___ SOURCE MATERIAL

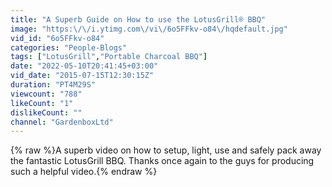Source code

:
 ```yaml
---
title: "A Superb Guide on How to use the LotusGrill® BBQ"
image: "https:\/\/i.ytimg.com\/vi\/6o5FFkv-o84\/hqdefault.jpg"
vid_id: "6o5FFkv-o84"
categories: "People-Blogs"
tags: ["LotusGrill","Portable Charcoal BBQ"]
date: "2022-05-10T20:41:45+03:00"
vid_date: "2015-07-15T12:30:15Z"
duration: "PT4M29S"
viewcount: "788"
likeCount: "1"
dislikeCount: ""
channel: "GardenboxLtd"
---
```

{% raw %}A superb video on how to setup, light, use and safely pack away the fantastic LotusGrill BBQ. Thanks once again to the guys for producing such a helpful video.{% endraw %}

______
___ SOURCE MATERIAL

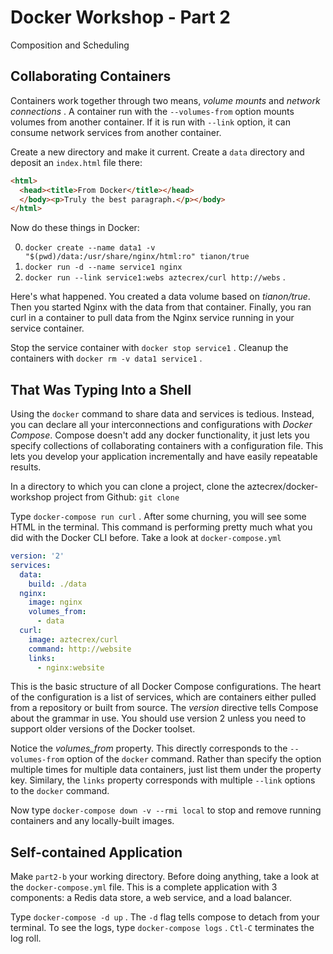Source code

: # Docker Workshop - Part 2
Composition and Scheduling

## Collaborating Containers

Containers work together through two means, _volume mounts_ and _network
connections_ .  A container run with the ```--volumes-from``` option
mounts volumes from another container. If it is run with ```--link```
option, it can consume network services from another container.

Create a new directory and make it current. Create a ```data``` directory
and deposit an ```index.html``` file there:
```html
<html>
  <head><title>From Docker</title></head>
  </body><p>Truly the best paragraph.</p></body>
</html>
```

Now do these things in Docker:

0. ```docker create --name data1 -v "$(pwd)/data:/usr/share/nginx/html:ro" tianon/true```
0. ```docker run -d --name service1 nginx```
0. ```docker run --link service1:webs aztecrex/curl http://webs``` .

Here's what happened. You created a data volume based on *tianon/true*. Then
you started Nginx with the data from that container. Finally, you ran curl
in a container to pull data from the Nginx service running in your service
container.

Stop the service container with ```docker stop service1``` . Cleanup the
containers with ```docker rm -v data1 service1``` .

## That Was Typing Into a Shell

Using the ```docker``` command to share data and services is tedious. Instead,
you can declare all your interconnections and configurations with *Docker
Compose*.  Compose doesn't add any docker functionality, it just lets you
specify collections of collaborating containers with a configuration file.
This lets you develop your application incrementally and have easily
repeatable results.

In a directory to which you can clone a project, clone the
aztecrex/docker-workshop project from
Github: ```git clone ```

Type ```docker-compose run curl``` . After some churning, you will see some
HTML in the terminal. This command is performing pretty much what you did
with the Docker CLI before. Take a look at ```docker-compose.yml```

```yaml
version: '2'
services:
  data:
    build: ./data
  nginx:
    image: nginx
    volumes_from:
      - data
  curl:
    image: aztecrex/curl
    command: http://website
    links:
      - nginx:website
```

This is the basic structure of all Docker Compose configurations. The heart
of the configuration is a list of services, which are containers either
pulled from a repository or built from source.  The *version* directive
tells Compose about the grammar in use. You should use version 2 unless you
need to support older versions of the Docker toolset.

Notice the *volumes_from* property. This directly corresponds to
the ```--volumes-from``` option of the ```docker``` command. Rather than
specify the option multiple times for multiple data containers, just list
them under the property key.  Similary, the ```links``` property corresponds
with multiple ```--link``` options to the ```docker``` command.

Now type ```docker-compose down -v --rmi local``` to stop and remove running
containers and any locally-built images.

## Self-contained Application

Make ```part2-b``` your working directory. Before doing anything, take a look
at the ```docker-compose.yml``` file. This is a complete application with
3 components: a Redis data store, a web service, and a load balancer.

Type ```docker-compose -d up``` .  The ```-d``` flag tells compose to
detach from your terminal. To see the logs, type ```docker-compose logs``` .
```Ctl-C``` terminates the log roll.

______

PROBLEM: Every line from the line containing "pulled from a" through the line containing "Notice the *volumes_from*" in the records above must be retyped exactly. Leave out the rest.

TASK ANSWER:
pulled from a repository or built from source.  The *version* directive
tells Compose about the grammar in use. You should use version 2 unless you
need to support older versions of the Docker toolset.

Notice the *volumes_from* property. This directly corresponds to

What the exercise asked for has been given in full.